Tomas Fernandez for Semaphore

Posted on Aug 19, 2020 • Originally published at semaphoreci.com

What Is Blue-Green Deployment?

#devops #beginners #kubernetes #codenewbie

Practiced by the likes of Amazon for more than a decade, blue-green is a proven and safe method for continuous software deployment.

Have your users ever experienced downtime caused by a buggy release? Have you ever been called on a weekend to roll back an upgrade? Do you usually have to wake up at insane hours because that is the only time you can take down a system? Do release days make you feel anxious?

If so, it’s all right—you’re not alone—but it doesn’t have to be that way. Many methods can help us make safe deployments without downtime or the need for maintenance windows. One of these methods is called blue-green (or blue/green), and that’s what we’ll learn about today.

What is Blue-Green Deployment?

Blue-green deployment is a release management technique that reduces risk and minimizes downtime. It uses two production environments, known as Blue and Green, to provide reliable testing, continuous no-outage upgrades, and instant rollbacks.

The Origins of Blue-Green Deployments

The story begins around 2005, with two developers and a problem. The e-commerce site they were working on was showing many unexpected errors. These developers were meticulous and had a good test suite in place, but, for some reason, errors were flying under the radar and reaching production. The whole situation was causing a lot of trouble for their customers.

Upon a more in-depth examination, they found the cause. They noticed that there were too many differences between the production and test machines. Their tests were passing in the test environment, but the code was failing when deployed in production.

These developers, Daniel North and Jez Humble, then had an unconventional yet brilliant idea. They would deploy and test directly in production.

Now I know what you’re thinking. Isn’t testing in production a big no-no? Normally, yes. But you see, the key point here is that they weren’t overwriting the old site. Instead, they were running the new one side-by-side, in the same physical box, so users were unaware of the ongoing deployment. The old site continued working as usual while Dan and Jez worked on the release.
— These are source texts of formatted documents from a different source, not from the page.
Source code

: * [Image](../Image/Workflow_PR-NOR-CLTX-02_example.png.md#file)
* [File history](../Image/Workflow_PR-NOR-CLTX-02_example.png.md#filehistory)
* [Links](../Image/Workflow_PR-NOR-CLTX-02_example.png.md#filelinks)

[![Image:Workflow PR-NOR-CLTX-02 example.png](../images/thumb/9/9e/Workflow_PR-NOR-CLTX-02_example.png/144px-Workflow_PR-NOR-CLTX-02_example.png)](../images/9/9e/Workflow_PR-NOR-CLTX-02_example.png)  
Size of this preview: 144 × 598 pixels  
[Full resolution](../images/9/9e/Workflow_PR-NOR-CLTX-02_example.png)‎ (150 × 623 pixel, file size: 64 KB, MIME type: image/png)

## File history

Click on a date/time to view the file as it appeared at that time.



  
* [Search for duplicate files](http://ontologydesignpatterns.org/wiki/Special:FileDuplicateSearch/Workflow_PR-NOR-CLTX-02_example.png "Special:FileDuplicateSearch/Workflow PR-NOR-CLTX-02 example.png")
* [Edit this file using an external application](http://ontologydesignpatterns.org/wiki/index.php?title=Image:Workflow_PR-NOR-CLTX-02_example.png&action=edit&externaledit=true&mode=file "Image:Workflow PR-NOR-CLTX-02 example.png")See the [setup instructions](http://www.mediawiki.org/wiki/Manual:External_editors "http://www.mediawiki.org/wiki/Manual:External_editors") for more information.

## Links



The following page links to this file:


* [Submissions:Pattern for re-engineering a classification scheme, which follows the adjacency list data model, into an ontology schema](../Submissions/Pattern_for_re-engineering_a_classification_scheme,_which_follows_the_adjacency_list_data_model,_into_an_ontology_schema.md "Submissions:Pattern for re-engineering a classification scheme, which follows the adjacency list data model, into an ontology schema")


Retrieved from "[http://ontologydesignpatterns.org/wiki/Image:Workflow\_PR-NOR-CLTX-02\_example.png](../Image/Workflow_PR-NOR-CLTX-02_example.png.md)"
The deployment worked like this. They copied the folder containing the latest version into the production machine. Then they started the website using a separate domain and smoke-tested it right there. Once they were happy, they would point the Apache web server to the new folder, call it a day, and presumably have a round of beers. If anything went south, they could point the web server back to the old folder, fix the errors, and try again. This strategy greatly improved error detection because test and production environments were now the same.

At this point, they had two environments on the same machine: one for the old version and another for the new. Initially, they wanted to call them by letters: environment A, environment B, and so on. But someone pointed out that people would tend to believe that A is somehow better than B (maybe it sounded too much like “plan B”). They finally settled on using colors instead, which didn’t have a natural order. Thus, they planned names like blue, green, or orange (they avoided red because it implied danger). In the end, it turned out they only needed two environments. And so the term blue-green was coined.

How Do Blue-Green Deployments Work?

With a few caveats that we’ll explore later, blue-green pretty much checks all the boxes for an ideal deployment process:

Seamless: users shouldn’t experience any downtime.
Safe: low chance of failure.
Fully-reversible: we can undo the change without adverse effects.

The basis of the blue-green method is side-by-side deployments. For that, we need two separate but identical environments. And I mean environment in the most general way, including servers, virtual machines, containers, configurations, databases, among other things. Sometimes we can use different boxes. Other times we can use separate virtual machines running on the same hardware. Or they can be different containers running in a single device.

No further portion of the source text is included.